Gill won 52 major international invitational competitions in North America and Europe, setting 19 new records in the process. In addition, he won five NCAA Championships, all with new records.[2] Some of those records stood 40 years later.[3]
Early life
Gill was sent for playing volleyball when he was in eighth grade. After three years, he quit volleyball and took up high jump. When he failed in high jump in a championship at the age of 17, he tried triple jump and won with a jump of 41 feet and 4 inches. After this, he received a sports scholarship from the Kurukshtetra University. He attended for one year before moving to Cal Poly in San Luis Obispo.[4]
College career
Gill attended Cal Poly, competing in the triple jump from 1968 to 1971, winning five total NCAA championships between divisions and setting five combined NCAA records.
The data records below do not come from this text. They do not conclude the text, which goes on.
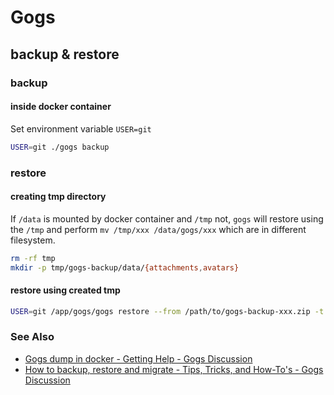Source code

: # Gogs

## backup & restore

### backup

#### inside docker container

Set environment variable `USER=git`

```bash
USER=git ./gogs backup
```

### restore

#### creating tmp directory

If `/data` is mounted by docker container and `/tmp` not, `gogs` will restore using the `/tmp` and perform `mv /tmp/xxx /data/gogs/xxx` which are in different filesystem. 

```bash
rm -rf tmp
mkdir -p tmp/gogs-backup/data/{attachments,avatars}
```

#### restore using created tmp

```bash
USER=git /app/gogs/gogs restore --from /path/to/gogs-backup-xxx.zip -t tmp
```

### See Also

- [Gogs dump in docker - Getting Help - Gogs Discussion](https://discuss.gogs.io/t/gogs-dump-in-docker/451)
- [How to backup, restore and migrate - Tips, Tricks, and How-To's - Gogs Discussion](https://discuss.gogs.io/t/how-to-backup-restore-and-migrate/991)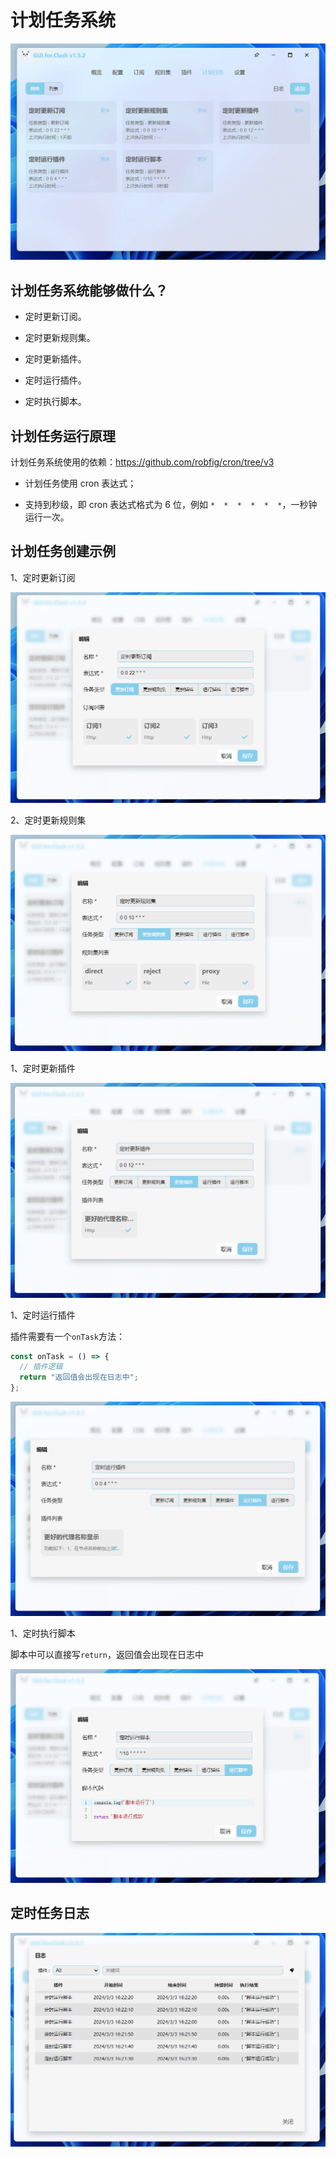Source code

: # 计划任务系统

![](/gfc/resources/301_tasks.png)

## 计划任务系统能够做什么？

- 定时更新订阅。

- 定时更新规则集。

- 定时更新插件。

- 定时运行插件。

- 定时执行脚本。

## 计划任务运行原理

计划任务系统使用的依赖：https://github.com/robfig/cron/tree/v3

- 计划任务使用 cron 表达式；

- 支持到秒级，即 cron 表达式格式为 6 位，例如 `*  *  *  *  *  *`，一秒钟运行一次。

## 计划任务创建示例

1、定时更新订阅

![](/gfc/resources/302_tasks.png)

2、定时更新规则集

![](/gfc/resources/303_tasks.png)

1、定时更新插件

![](/gfc/resources/304_tasks.png)

1、定时运行插件

插件需要有一个`onTask`方法：

```javascript
const onTask = () => {
  // 插件逻辑
  return "返回值会出现在日志中";
};
```

![](/gfc/resources/305_tasks.png)

1、定时执行脚本

脚本中可以直接写`return`，返回值会出现在日志中

![](/gfc/resources/306_tasks.png)

## 定时任务日志

![](/gfc/resources/307_tasks.png)
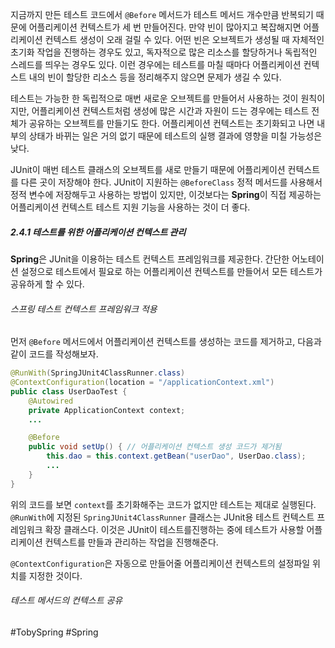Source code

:지금까지 만든 테스트 코드에서 `@Before` 메서드가 테스트 메서드 개수만큼 반복되기 때문에 어플리케이션 컨텍스트가 세 번 만들어진다. 만약 빈이 많아지고 복잡해지면 어플리케이션 컨텍스트 생성이 오래 걸릴 수 있다. 어떤 빈은 오브젝트가 생성될 때 자체적인 초기화 작업을 진행하는 경우도 있고, 독자적으로 많은 리소스를 할당하거나 독립적인 스레드를 띄우는 경우도 있다. 이런 경우에는 테스트를 마칠 때마다 어플리케이션 컨텍스트 내의 빈이 할당한 리소스 등을 정리해주지 않으면 문제가 생길 수 있다.

테스트는 가능한 한 독립적으로 매번 새로운 오브젝트를 만들어서 사용하는 것이 원칙이지만, 어플리케이션 컨텍스트처럼 생성에 많은 시간과 자원이 드는 경우에는 테스트 전체가 공유하는 오브젝트를 만들기도 한다. 어플리케이션 컨텍스트는 초기화되고 나면 내부의 상태가 바뀌는 일은 거의 없기 때문에 테스트의 실행 결과에 영향을 미칠 가능성은 낮다. 

JUnit이 매번 테스트 클래스의 오브젝트를 새로 만들기 때문에 어플리케이션 컨텍스트를 다른 곳이 저장해야 한다. JUnit이 지원하는 `@BeforeClass` 정적 메서드를 사용해서 정적 변수에 저장해두고 사용하는 방법이 있지만, 이것보다는 **Spring**이 직접 제공하는 어플리케이션 컨텍스트 테스트 지원 기능을 사용하는 것이 더 좋다. 
##### 2.4.1 테스트를 위한 어플리케이션 컨텍스트 관리
**Spring**은 JUnit을 이용하는 테스트 컨텍스트 프레임워크를 제공한다. 간단한 어노테이션 설정으로 테스트에서 필요로 하는 어플리케이션 컨텍스트를 만들어서 모든 테스트가 공유하게 할 수 있다.
###### 스프링 테스트 컨텍스트 프레임워크 적용
먼저 `@Before` 메서드에서 어플리케이션 컨텍스트를 생성하는 코드를 제거하고, 다음과 같이 코드를 작성해보자.
```java
@RunWith(SpringJUnit4ClassRunner.class)
@ContextConfiguration(location = "/applicationContext.xml")
public class UserDaoTest {
	@Autowired
	private ApplicationContext context;
	...

	@Before
	public void setUp() { // 어플리케이션 컨텍스트 생성 코드가 제거됨
		this.dao = this.context.getBean("userDao", UserDao.class);
		...
	}
}
```

위의 코드를 보면 `context`를 초기화해주는 코드가 없지만 테스트는 제대로 실행된다. `@RunWith`에 지정된 `SpringJUnit4ClassRunner` 클래스는 JUnit용 테스트 컨텍스트 프레임워크 확장 클래스다. 이것은 JUnit이 테스트를진행하는 중에 테스트가 사용할 어플리케이션 컨텍스트를 만들과 관리하는 작업을 진행해준다.

`@ContextConfiguration`은 자동으로 만들어줄 어플리케이션 컨텍스트의 설정파일 위치를 지정한 것이다.
###### 테스트 메서드의 컨텍스트 공유


#TobySpring #Spring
In August 1970, while majoring in business administration, he was selected as the CCAA's Male Athlete of the Year for all sports.[5]
On May 8, 1971, Gill triple-jumped to a mark of 55 feet, 1.25 inches (or 16.79m) at the West Coast Relays in Fresno, producing the second-longest triple jump ever on American soil at the time, and earning Outstanding Athlete of the Meet accolades.[6][7][8] As a Cal Poly senior in 1971, he ranked sixth in the world during the year.[9]
During an era when intercollegiate athletes could move up from the College Division ranks, Gill went on to claim two NCAA Division I individual outdoor national championships: first in 1970 at Drake and then again in 1971 in Seattle.
A profile in the Sacramento Bee in 1971 described Gill as "Six feet, 163 pounds, fast enough to run 100 yards in 9.6 seconds, strong enough to do squat jumps with 300 pounds across his shoulders, dead-lift 500 pounds, practice half squats carrying 650 pounds and to do toe raises packing 700 pounds."[4]
After placing second in a pre-Olympic meet in Munich, he competed while injured in 1972 and failed to reach the final.[1][11] Gill won one gold and one silver medal at the Asian Games.[12]
Gill won two of India's five-ever medals at the Commonwealth Games. There were attempts to remove him from the national team, but Prime MinisterIndira Gandhi intervened to allow him to compete.[10]
Later years
He was elected into the Cal Poly Mustangs' Hall of Fame in 1993[13] as the only Asian to receive the honor. He currently resides in Turlock in central California.[14]